[[ Records for the exercise, beginning ]]

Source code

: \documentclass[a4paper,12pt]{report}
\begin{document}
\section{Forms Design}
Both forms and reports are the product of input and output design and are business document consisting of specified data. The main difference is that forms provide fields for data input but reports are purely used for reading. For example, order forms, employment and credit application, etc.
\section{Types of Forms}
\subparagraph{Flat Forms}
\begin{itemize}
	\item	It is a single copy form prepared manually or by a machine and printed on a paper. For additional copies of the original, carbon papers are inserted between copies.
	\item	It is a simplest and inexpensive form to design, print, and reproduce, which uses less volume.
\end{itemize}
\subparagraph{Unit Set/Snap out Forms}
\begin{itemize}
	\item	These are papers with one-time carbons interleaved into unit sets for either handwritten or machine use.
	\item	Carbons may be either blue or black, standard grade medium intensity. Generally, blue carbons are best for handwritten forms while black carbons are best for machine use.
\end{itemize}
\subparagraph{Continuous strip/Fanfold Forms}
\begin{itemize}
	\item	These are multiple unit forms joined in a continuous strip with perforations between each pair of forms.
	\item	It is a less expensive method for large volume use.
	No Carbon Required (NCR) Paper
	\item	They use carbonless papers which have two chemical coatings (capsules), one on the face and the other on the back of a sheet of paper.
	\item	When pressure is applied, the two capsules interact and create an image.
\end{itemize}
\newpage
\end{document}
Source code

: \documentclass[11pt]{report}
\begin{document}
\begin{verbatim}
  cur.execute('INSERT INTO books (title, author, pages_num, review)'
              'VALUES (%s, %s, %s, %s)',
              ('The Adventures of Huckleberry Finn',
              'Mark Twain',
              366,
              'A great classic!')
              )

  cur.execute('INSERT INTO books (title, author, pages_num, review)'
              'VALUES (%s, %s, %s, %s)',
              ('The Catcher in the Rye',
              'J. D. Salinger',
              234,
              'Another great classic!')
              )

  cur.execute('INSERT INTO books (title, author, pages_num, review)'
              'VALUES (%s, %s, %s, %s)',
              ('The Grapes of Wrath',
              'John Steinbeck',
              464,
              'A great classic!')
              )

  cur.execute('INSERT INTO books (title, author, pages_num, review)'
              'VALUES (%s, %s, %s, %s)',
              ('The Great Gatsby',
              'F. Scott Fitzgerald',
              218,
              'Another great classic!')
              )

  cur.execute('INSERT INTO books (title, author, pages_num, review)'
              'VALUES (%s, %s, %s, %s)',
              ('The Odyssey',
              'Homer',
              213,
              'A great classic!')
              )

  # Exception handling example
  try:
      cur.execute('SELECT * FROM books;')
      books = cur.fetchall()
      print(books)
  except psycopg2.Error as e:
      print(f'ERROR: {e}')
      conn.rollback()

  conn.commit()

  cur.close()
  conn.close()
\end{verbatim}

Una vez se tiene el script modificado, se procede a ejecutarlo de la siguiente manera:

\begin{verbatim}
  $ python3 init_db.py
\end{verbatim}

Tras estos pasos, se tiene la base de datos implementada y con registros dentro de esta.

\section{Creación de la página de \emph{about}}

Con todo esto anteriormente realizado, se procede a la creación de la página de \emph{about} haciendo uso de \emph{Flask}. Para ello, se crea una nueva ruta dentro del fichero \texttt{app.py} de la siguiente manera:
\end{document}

[[ Records for the exercise, end ]]

What to produce -> Reproduce the material exactly. Every line must match.

Response area ->
Source code

: \documentclass[a4paper,12pt]{report}
\begin{document}
\section{Forms Design}
Both forms and reports are the product of input and output design and are business document consisting of specified data. The main difference is that forms provide fields for data input but reports are purely used for reading. For example, order forms, employment and credit application, etc.
\section{Types of Forms}
\subparagraph{Flat Forms}
\begin{itemize}
	\item	It is a single copy form prepared manually or by a machine and printed on a paper. For additional copies of the original, carbon papers are inserted between copies.
	\item	It is a simplest and inexpensive form to design, print, and reproduce, which uses less volume.
\end{itemize}
\subparagraph{Unit Set/Snap out Forms}
\begin{itemize}
	\item	These are papers with one-time carbons interleaved into unit sets for either handwritten or machine use.
	\item	Carbons may be either blue or black, standard grade medium intensity. Generally, blue carbons are best for handwritten forms while black carbons are best for machine use.
\end{itemize}
\subparagraph{Continuous strip/Fanfold Forms}
\begin{itemize}
	\item	These are multiple unit forms joined in a continuous strip with perforations between each pair of forms.
	\item	It is a less expensive method for large volume use.
	No Carbon Required (NCR) Paper
	\item	They use carbonless papers which have two chemical coatings (capsules), one on the face and the other on the back of a sheet of paper.
	\item	When pressure is applied, the two capsules interact and create an image.
\end{itemize}
\newpage
\end{document}
Source code

: \documentclass[11pt]{report}
\begin{document}
\begin{verbatim}
  cur.execute('INSERT INTO books (title, author, pages_num, review)'
              'VALUES (%s, %s, %s, %s)',
              ('The Adventures of Huckleberry Finn',
              'Mark Twain',
              366,
              'A great classic!')
              )

  cur.execute('INSERT INTO books (title, author, pages_num, review)'
              'VALUES (%s, %s, %s, %s)',
              ('The Catcher in the Rye',
              'J. D. Salinger',
              234,
              'Another great classic!')
              )

  cur.execute('INSERT INTO books (title, author, pages_num, review)'
              'VALUES (%s, %s, %s, %s)',
              ('The Grapes of Wrath',
              'John Steinbeck',
              464,
              'A great classic!')
              )

  cur.execute('INSERT INTO books (title, author, pages_num, review)'
              'VALUES (%s, %s, %s, %s)',
              ('The Great Gatsby',
              'F. Scott Fitzgerald',
              218,
              'Another great classic!')
              )

  cur.execute('INSERT INTO books (title, author, pages_num, review)'
              'VALUES (%s, %s, %s, %s)',
              ('The Odyssey',
              'Homer',
              213,
              'A great classic!')
              )

  # Exception handling example
  try:
      cur.execute('SELECT * FROM books;')
      books = cur.fetchall()
      print(books)
  except psycopg2.Error as e:
      print(f'ERROR: {e}')
      conn.rollback()

  conn.commit()

  cur.close()
  conn.close()
\end{verbatim}

Una vez se tiene el script modificado, se procede a ejecutarlo de la siguiente manera:

\begin{verbatim}
  $ python3 init_db.py
\end{verbatim}

Tras estos pasos, se tiene la base de datos implementada y con registros dentro de esta.

\section{Creación de la página de \emph{about}}

Con todo esto anteriormente realizado, se procede a la creación de la página de \emph{about} haciendo uso de \emph{Flask}. Para ello, se crea una nueva ruta dentro del fichero \texttt{app.py} de la siguiente manera:
\end{document}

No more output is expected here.